Liquidity deficit widens to Rs 2 trn, on back of advance tax outflows

Funds raised by banks through certificates of deposit in December clocked the highest in the financial year 2023-24 as liquidity remained tight in the system with the Reserve Bank of India (RBI) infusing Rs 2.01 trillion on Monday, the highest in the current financial year.

The liquidity deficit in the banking system widened to more than Rs 2 trillion on Monday on the back of advance tax outflows, market participants said.

Around Rs 4 trillion worth of outflows are expected because of advanced tax and goods and services tax (GST) payments in December.

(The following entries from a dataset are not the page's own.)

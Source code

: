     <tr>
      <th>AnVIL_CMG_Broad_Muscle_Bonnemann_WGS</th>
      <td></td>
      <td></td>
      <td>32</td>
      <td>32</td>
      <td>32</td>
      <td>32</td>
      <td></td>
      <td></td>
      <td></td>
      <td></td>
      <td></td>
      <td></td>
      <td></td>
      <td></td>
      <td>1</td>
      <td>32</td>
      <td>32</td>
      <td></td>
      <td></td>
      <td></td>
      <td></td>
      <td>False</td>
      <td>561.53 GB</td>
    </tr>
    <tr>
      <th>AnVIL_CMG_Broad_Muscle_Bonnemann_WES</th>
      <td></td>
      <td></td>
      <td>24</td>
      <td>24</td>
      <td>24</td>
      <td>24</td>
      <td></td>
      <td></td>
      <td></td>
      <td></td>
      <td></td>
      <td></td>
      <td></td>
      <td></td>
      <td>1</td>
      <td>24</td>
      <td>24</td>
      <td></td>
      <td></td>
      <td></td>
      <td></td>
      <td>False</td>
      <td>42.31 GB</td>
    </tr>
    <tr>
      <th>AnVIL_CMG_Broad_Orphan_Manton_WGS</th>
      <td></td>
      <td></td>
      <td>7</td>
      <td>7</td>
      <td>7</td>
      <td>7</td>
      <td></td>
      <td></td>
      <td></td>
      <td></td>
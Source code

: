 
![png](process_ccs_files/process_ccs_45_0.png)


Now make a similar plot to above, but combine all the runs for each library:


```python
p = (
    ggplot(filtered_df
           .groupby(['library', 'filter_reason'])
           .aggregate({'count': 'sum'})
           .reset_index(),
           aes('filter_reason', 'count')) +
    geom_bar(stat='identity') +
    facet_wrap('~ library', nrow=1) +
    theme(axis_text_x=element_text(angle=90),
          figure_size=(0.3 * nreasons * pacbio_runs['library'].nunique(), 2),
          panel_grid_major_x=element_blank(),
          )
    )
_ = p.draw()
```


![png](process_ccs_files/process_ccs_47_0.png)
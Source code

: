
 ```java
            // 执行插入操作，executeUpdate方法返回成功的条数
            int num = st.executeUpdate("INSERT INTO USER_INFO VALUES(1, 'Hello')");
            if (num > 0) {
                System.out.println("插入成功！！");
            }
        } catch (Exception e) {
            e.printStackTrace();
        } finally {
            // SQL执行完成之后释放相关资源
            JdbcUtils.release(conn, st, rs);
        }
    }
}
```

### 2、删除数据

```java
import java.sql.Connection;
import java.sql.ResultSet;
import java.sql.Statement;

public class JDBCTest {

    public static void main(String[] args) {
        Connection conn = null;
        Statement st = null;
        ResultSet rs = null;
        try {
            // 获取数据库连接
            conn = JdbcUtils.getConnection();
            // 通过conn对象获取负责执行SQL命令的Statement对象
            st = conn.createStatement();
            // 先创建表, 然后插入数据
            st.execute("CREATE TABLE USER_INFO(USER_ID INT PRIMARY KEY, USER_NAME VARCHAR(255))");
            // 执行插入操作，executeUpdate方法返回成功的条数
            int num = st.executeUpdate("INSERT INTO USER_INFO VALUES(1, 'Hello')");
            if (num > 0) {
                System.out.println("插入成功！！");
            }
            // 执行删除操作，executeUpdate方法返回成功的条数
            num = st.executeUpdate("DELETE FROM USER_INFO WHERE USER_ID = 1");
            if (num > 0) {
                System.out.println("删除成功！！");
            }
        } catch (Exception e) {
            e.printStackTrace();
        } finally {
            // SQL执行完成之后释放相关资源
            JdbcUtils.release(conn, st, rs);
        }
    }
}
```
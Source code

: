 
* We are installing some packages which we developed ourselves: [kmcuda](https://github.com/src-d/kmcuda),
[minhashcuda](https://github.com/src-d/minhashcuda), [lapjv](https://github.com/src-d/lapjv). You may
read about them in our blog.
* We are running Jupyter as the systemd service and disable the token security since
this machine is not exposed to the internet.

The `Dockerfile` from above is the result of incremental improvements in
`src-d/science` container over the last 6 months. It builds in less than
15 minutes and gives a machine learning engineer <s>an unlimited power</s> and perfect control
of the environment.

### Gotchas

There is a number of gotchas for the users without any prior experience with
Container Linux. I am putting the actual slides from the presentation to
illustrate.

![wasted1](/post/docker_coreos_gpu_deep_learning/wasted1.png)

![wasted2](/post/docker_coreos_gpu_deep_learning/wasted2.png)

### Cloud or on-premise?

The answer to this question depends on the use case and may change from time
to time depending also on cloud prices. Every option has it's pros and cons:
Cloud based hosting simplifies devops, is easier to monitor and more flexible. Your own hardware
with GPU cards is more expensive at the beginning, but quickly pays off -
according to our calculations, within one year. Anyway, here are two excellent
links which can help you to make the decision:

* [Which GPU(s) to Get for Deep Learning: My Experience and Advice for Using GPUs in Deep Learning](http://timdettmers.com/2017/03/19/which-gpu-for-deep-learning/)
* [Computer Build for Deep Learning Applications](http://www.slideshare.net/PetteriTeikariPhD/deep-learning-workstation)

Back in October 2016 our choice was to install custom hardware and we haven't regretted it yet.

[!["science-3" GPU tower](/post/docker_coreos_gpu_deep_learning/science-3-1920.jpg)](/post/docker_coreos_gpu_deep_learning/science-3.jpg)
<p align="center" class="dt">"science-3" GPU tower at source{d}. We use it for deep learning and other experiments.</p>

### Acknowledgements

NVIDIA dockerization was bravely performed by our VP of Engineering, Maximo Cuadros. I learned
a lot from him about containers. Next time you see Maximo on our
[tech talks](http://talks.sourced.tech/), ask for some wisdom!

Liquidity has remained largely in deficit mode in the current quarter.

Tight liquidity led banks to rush for raising funds through certificates of deposit.

December witnessed CD issuances worth Rs 83,870 crore as of Monday, which is the highest in the current financial year, according to data from the Clearing Corporation of India Limited (CCIL).

CD issuances in December were the highest in eight months after March.

CDs are short-term debt instruments used by banks to raise funds.

Market participants expect the liquidity deficit to narrow by the end of the month.

“The liquidity should neutralise from here, and the market expects that the RBI might infuse liquidity through more variable rate repo (VRR) auctions,” said Ajay Manglunia, managing director and head (institutional fixed income) at JM Financial.

On Friday, the RBI conducted a VRR auction after six months.

Against the notified amount of Rs 1 trillion, the central bank received bids worth Rs 2.7 trillion at the seven-day variable rate repo (VRR) auction.

Banks borrowed the amount at a weighted average rate of 6.63 per cent.

Before this, the last time the central bank conducted a VRR auction was on June 19.

Significant demand was also fueled by elevated call rates and tri-party repo (Treps) rates in the market, dealers said.

Market participants anticipate a mitigation of liquidity strain through factors such as the reversal of variable rate reverse repo (VRRR) and government spending.

“We have GST outflow lined up, it might widen further before normalising on the back of government spending at the end of the month,” a dealer at a primary dealership said.